# Keep popping Headlight Bulbs on Signature Pro



## Tall Dog (Jan 18, 2012)

Got a 24" Simplicity Signature Pro Snowblower with the Heated Grips, Electric Chute Rotation, and Headlight.

Last year, towards the end of the season, the Headlight Bulb burned out. Replaced it with another bulb, but the first time I went to use the Snowblower, the bulb popped again.

Just figured I got a bad bulb, bought another one and bought a "Long Life" bulb because I figured the vibration might have something to do with the bulbs popping. Started the Blower and the light worked, so I figured I had the problem solved.

First time I used the Blower this season, the bulb popped again, and I could smell a faint burning smell. It crossed my mind that the bulb might be getting too much voltage, but the other electrical things (Heated Grips and Chute Rotation) were working fine.

Just to be sure, I put a voltmeter on the connections for the bulb to check voltage. No wonder the poor little bulb kept popping, it was getting about 52 volts! Still don't understand why the other electrical items didn't blow, I guess they can take the extra voltage better than the bulb can.

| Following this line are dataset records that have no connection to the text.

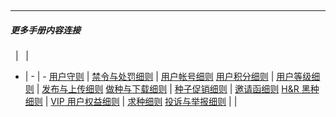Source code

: &emsp;

---
##### 更多手册内容连接
&nbsp; | &nbsp; | &nbsp;
- | - | -
[用户守则](/about/manual/userRules) | [禁令与处罚细则](/about/manual/forbidRules) | [用户帐号细则](/about/manual/userAccountRules)
[用户积分细则](/about/manual/scoreRules) | [用户等级细则](/about/manual/userLevelRules) | [发布与上传细则](/about/manual/uploaderRules)
[做种与下载细则](/about/manual/downloadRules) | [种子促销细则](/about/manual/salesRules) | [邀请函细则](/about/manual/invitationsRules)
[H&R 黑种细则](/about/manual/hnrRules) | [VIP 用户权益细则](/about/manual/vipRules) | [求种细则](/about/manual/requestRules)
[投诉与举报细则](/about/manual/reportRules) | | 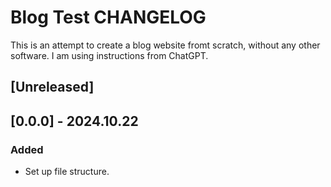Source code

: # Blog Test CHANGELOG

This is an attempt to create a blog website fromt scratch, without any other software. I am using instructions from ChatGPT.

## [Unreleased]

## [0.0.0] - 2024.10.22

### Added

- Set up file structure.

Have a new Voltage Regulator on order to the tune of $50.00 

Hopefully that solves the problem, will find out Friday


----------



## HCBPH (Mar 8, 2011)

*Regulator*

Welcome.

Being you bought that machine not that long ago, is that covered by a warranty? Crappy when things go bad that way but good that you found it now rather than later.


----------



## Marcintosh (Dec 21, 2011)

I'd the same thing happen on nearly the same model machine (mines a bit older). I've been so busy trying to find a cab and make the "Universal" one work I haven't even started diddling with the light.
A dead light was the least of my issues with this machine.

Thanks for the smarts though, I appreciate your being kind enough to share 'em
I'll be on it this weekend - outside - at 25deg grrrrr


----------



## Tall Dog (Jan 18, 2012)

HCBPH said:


> Welcome.
> 
> Being you bought that machine not that long ago, is that covered by a warranty? Crappy when things go bad that way but good that you found it now rather than later.


Wish it was still under warranty, but I bought it in 2007.


----------



## Tall Dog (Jan 18, 2012)

Marcintosh said:


> I'd the same thing happen on nearly the same model machine (mines a bit older). I've been so busy trying to find a cab and make the "Universal" one work I haven't even started diddling with the light.
> A dead light was the least of my issues with this machine.
> 
> Thanks for the smarts though, I appreciate your being kind enough to share 'em
> I'll be on it this weekend - outside - at 25deg grrrrr


Wonder if this was an issue with this machine?

I like it, and it's nice having all the electrical doo dads, but there are more things to go wrong. Guess we just have to take the good with the bad.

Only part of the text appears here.